[Work item] After finding the line that contains "佛香来海岸，蜀锦荐灯笼。\par" in the entries below, retype it and every following line precisely, the last included.

[Information provided]
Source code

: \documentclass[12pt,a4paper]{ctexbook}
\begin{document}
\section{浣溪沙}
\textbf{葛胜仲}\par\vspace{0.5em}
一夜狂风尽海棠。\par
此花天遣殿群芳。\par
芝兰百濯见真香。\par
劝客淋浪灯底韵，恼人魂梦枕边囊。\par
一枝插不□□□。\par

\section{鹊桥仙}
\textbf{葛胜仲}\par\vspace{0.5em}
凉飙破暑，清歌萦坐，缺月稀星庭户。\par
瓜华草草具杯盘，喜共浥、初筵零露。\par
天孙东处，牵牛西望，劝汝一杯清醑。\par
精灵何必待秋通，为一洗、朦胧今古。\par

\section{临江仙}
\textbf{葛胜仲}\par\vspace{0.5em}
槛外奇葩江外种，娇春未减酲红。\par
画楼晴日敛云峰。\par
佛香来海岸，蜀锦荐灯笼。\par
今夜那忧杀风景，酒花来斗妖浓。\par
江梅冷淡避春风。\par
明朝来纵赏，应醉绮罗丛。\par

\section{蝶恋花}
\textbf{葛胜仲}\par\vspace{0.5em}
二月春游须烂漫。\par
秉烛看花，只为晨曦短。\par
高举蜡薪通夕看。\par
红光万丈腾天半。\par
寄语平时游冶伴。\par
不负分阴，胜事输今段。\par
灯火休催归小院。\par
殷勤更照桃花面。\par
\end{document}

[Output below]
佛香来海岸，蜀锦荐灯笼。\par
今夜那忧杀风景，酒花来斗妖浓。\par
江梅冷淡避春风。\par
明朝来纵赏，应醉绮罗丛。\par

\section{蝶恋花}
\textbf{葛胜仲}\par\vspace{0.5em}
二月春游须烂漫。\par
秉烛看花，只为晨曦短。\par
高举蜡薪通夕看。\par
红光万丈腾天半。\par
寄语平时游冶伴。\par
不负分阴，胜事输今段。\par
灯火休催归小院。\par
殷勤更照桃花面。\par
\end{document}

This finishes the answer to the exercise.